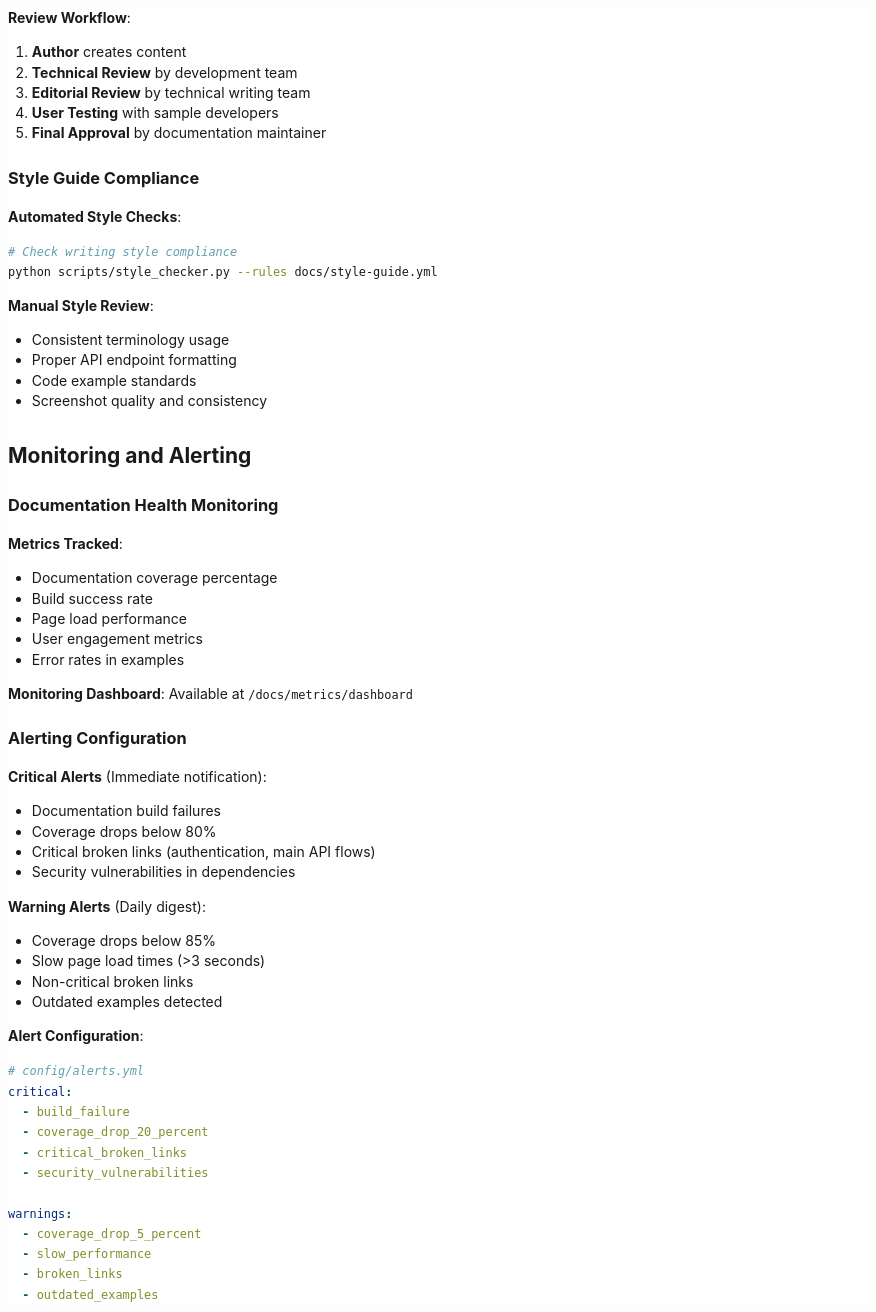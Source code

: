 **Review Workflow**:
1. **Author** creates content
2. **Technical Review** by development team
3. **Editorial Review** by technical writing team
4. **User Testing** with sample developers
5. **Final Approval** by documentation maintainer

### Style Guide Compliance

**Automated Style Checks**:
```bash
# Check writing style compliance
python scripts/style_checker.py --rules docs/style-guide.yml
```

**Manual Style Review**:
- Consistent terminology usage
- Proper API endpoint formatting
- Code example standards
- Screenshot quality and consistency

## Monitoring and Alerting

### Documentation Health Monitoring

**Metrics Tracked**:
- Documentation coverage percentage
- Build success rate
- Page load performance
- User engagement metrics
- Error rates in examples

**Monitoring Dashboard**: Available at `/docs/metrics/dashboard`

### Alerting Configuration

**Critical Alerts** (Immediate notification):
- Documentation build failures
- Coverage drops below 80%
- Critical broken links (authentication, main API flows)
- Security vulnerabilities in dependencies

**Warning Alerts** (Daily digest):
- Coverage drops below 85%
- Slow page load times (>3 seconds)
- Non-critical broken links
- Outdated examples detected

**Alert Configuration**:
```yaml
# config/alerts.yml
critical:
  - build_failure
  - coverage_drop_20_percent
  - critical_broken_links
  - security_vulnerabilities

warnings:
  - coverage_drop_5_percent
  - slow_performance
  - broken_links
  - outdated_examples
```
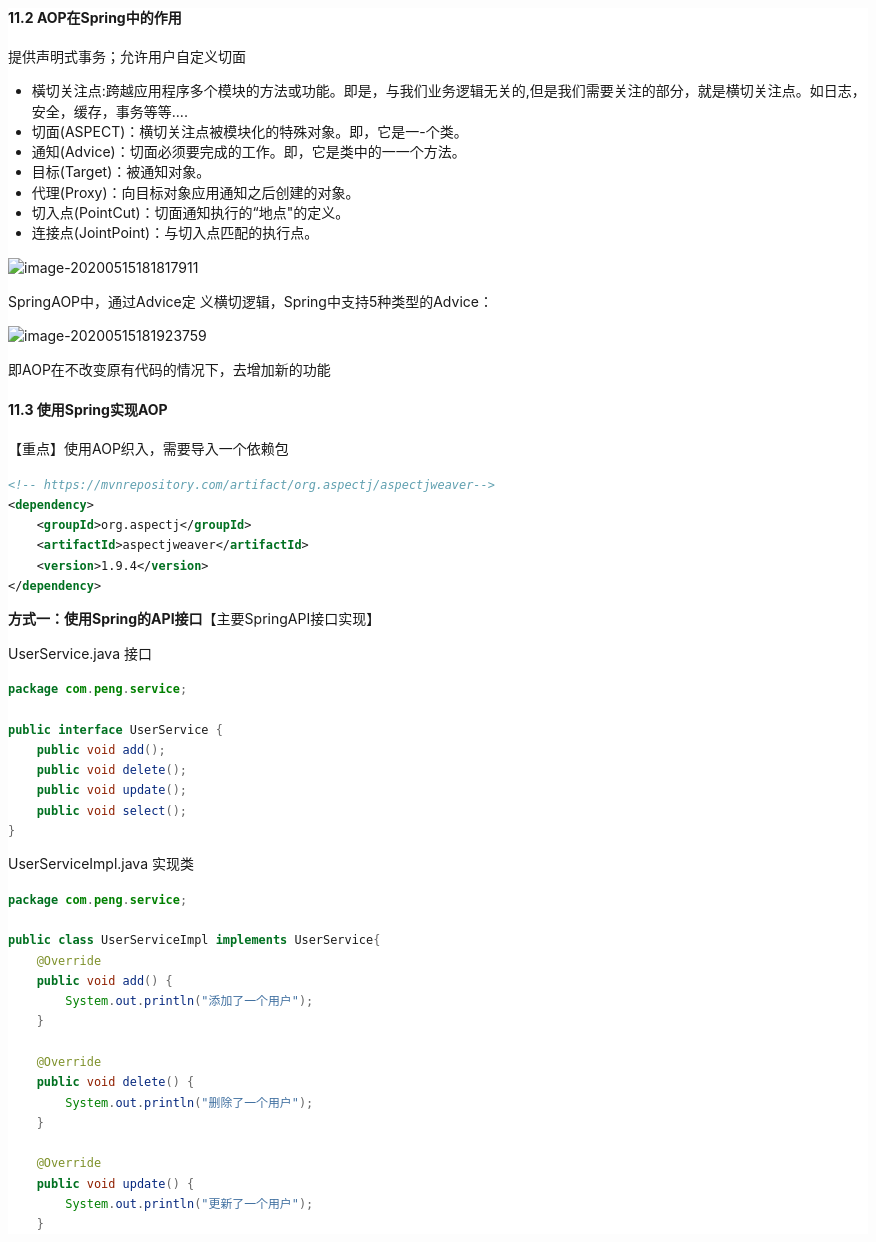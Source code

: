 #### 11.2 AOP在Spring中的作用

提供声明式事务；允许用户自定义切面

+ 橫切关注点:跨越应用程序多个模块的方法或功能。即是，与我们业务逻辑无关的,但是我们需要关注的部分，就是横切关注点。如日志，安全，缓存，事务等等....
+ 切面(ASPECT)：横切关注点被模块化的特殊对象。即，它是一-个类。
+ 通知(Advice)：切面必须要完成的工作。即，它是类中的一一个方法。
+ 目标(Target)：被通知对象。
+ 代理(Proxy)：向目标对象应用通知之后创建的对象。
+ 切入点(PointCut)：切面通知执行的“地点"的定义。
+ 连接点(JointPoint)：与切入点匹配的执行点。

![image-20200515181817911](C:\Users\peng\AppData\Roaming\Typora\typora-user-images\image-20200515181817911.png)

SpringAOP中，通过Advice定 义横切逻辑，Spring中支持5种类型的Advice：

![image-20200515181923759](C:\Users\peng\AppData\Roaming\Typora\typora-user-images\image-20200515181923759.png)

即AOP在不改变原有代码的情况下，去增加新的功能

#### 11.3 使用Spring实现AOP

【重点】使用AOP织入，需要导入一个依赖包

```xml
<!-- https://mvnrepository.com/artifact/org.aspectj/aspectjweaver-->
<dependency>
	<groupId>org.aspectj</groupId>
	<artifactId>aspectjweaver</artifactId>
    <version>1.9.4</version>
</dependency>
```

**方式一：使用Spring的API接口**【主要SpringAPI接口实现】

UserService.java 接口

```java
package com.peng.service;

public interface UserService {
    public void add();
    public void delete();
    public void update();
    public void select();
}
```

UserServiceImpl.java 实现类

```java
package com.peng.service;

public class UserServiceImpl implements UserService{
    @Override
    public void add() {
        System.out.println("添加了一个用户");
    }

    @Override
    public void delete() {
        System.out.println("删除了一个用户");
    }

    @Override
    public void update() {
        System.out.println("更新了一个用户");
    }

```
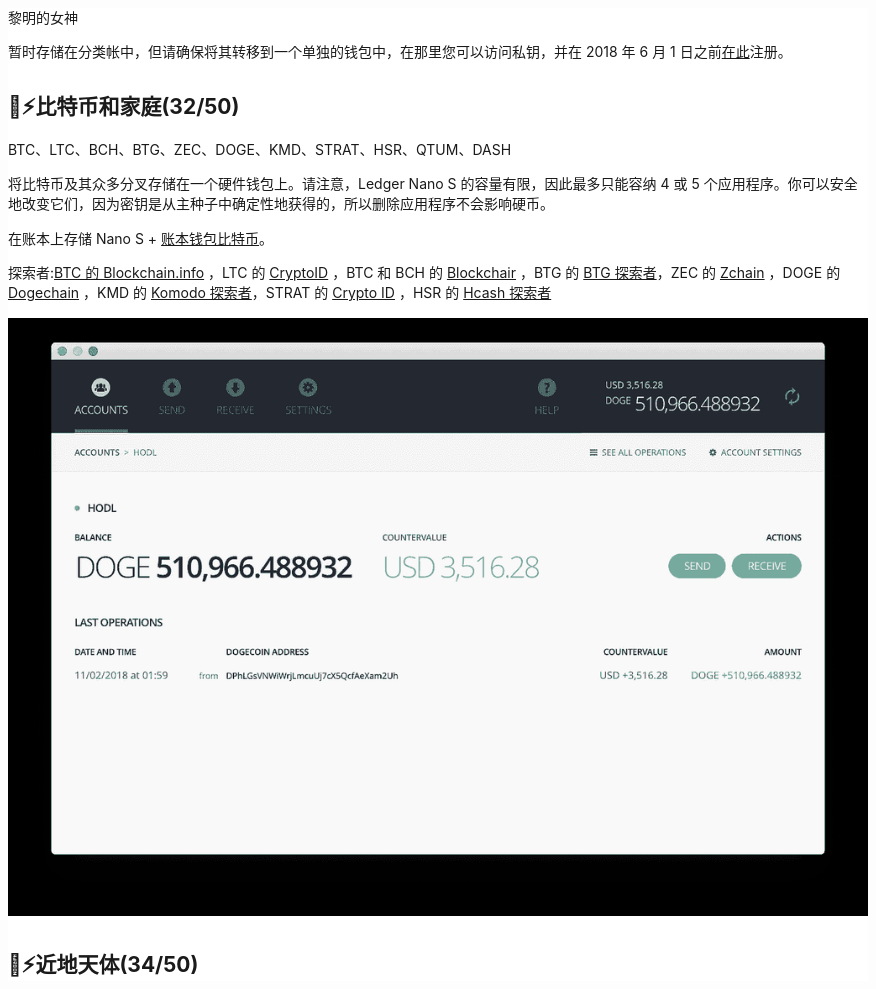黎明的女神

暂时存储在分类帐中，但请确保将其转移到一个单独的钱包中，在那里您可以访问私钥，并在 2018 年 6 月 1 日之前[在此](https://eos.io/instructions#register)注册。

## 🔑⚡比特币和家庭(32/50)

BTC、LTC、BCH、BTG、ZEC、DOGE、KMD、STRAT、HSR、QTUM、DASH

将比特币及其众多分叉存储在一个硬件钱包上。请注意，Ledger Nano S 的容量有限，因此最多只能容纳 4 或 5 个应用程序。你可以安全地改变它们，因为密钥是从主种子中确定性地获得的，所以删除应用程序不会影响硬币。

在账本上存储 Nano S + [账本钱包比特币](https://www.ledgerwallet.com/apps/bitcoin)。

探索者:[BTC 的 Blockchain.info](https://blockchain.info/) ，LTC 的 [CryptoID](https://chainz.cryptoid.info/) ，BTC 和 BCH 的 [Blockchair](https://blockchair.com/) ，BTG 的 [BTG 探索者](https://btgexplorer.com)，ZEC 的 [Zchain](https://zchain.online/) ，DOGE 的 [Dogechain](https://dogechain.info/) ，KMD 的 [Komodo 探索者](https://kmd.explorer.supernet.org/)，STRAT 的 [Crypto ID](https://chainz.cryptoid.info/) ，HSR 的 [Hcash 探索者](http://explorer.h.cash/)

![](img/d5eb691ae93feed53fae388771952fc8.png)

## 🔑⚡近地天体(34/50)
※ ※ ※
Retype the records above line for line and exactly, omitting their pictures.

Source code

: **Review Workflow**:
1. **Author** creates content
2. **Technical Review** by development team
3. **Editorial Review** by technical writing team
4. **User Testing** with sample developers
5. **Final Approval** by documentation maintainer

### Style Guide Compliance

**Automated Style Checks**:
```bash
# Check writing style compliance
python scripts/style_checker.py --rules docs/style-guide.yml
```

**Manual Style Review**:
- Consistent terminology usage
- Proper API endpoint formatting
- Code example standards
- Screenshot quality and consistency

## Monitoring and Alerting

### Documentation Health Monitoring

**Metrics Tracked**:
- Documentation coverage percentage
- Build success rate
- Page load performance
- User engagement metrics
- Error rates in examples

**Monitoring Dashboard**: Available at `/docs/metrics/dashboard`

### Alerting Configuration

**Critical Alerts** (Immediate notification):
- Documentation build failures
- Coverage drops below 80%
- Critical broken links (authentication, main API flows)
- Security vulnerabilities in dependencies

**Warning Alerts** (Daily digest):
- Coverage drops below 85%
- Slow page load times (>3 seconds)
- Non-critical broken links
- Outdated examples detected

**Alert Configuration**:
```yaml
# config/alerts.yml
critical:
  - build_failure
  - coverage_drop_20_percent
  - critical_broken_links
  - security_vulnerabilities

warnings:
  - coverage_drop_5_percent
  - slow_performance
  - broken_links
  - outdated_examples
```
Source code

: #### 11.2 AOP在Spring中的作用

提供声明式事务；允许用户自定义切面

+ 橫切关注点:跨越应用程序多个模块的方法或功能。即是，与我们业务逻辑无关的,但是我们需要关注的部分，就是横切关注点。如日志，安全，缓存，事务等等....
+ 切面(ASPECT)：横切关注点被模块化的特殊对象。即，它是一-个类。
+ 通知(Advice)：切面必须要完成的工作。即，它是类中的一一个方法。
+ 目标(Target)：被通知对象。
+ 代理(Proxy)：向目标对象应用通知之后创建的对象。
+ 切入点(PointCut)：切面通知执行的“地点"的定义。
+ 连接点(JointPoint)：与切入点匹配的执行点。

![image-20200515181817911](C:\Users\peng\AppData\Roaming\Typora\typora-user-images\image-20200515181817911.png)

SpringAOP中，通过Advice定 义横切逻辑，Spring中支持5种类型的Advice：

![image-20200515181923759](C:\Users\peng\AppData\Roaming\Typora\typora-user-images\image-20200515181923759.png)

即AOP在不改变原有代码的情况下，去增加新的功能

#### 11.3 使用Spring实现AOP

【重点】使用AOP织入，需要导入一个依赖包

```xml
<!-- https://mvnrepository.com/artifact/org.aspectj/aspectjweaver-->
<dependency>
	<groupId>org.aspectj</groupId>
	<artifactId>aspectjweaver</artifactId>
    <version>1.9.4</version>
</dependency>
```

**方式一：使用Spring的API接口**【主要SpringAPI接口实现】

UserService.java 接口

```java
package com.peng.service;

public interface UserService {
    public void add();
    public void delete();
    public void update();
    public void select();
}
```

UserServiceImpl.java 实现类

```java
package com.peng.service;

public class UserServiceImpl implements UserService{
    @Override
    public void add() {
        System.out.println("添加了一个用户");
    }

    @Override
    public void delete() {
        System.out.println("删除了一个用户");
    }

    @Override
    public void update() {
        System.out.println("更新了一个用户");
    }

```
黎明的女神

暂时存储在分类帐中，但请确保将其转移到一个单独的钱包中，在那里您可以访问私钥，并在 2018 年 6 月 1 日之前[在此](https://eos.io/instructions#register)注册。

## 🔑⚡比特币和家庭(32/50)

BTC、LTC、BCH、BTG、ZEC、DOGE、KMD、STRAT、HSR、QTUM、DASH

将比特币及其众多分叉存储在一个硬件钱包上。请注意，Ledger Nano S 的容量有限，因此最多只能容纳 4 或 5 个应用程序。你可以安全地改变它们，因为密钥是从主种子中确定性地获得的，所以删除应用程序不会影响硬币。

在账本上存储 Nano S + [账本钱包比特币](https://www.ledgerwallet.com/apps/bitcoin)。

探索者:[BTC 的 Blockchain.info](https://blockchain.info/) ，LTC 的 [CryptoID](https://chainz.cryptoid.info/) ，BTC 和 BCH 的 [Blockchair](https://blockchair.com/) ，BTG 的 [BTG 探索者](https://btgexplorer.com)，ZEC 的 [Zchain](https://zchain.online/) ，DOGE 的 [Dogechain](https://dogechain.info/) ，KMD 的 [Komodo 探索者](https://kmd.explorer.supernet.org/)，STRAT 的 [Crypto ID](https://chainz.cryptoid.info/) ，HSR 的 [Hcash 探索者](http://explorer.h.cash/)

![](img/d5eb691ae93feed53fae388771952fc8.png)

## 🔑⚡近地天体(34/50)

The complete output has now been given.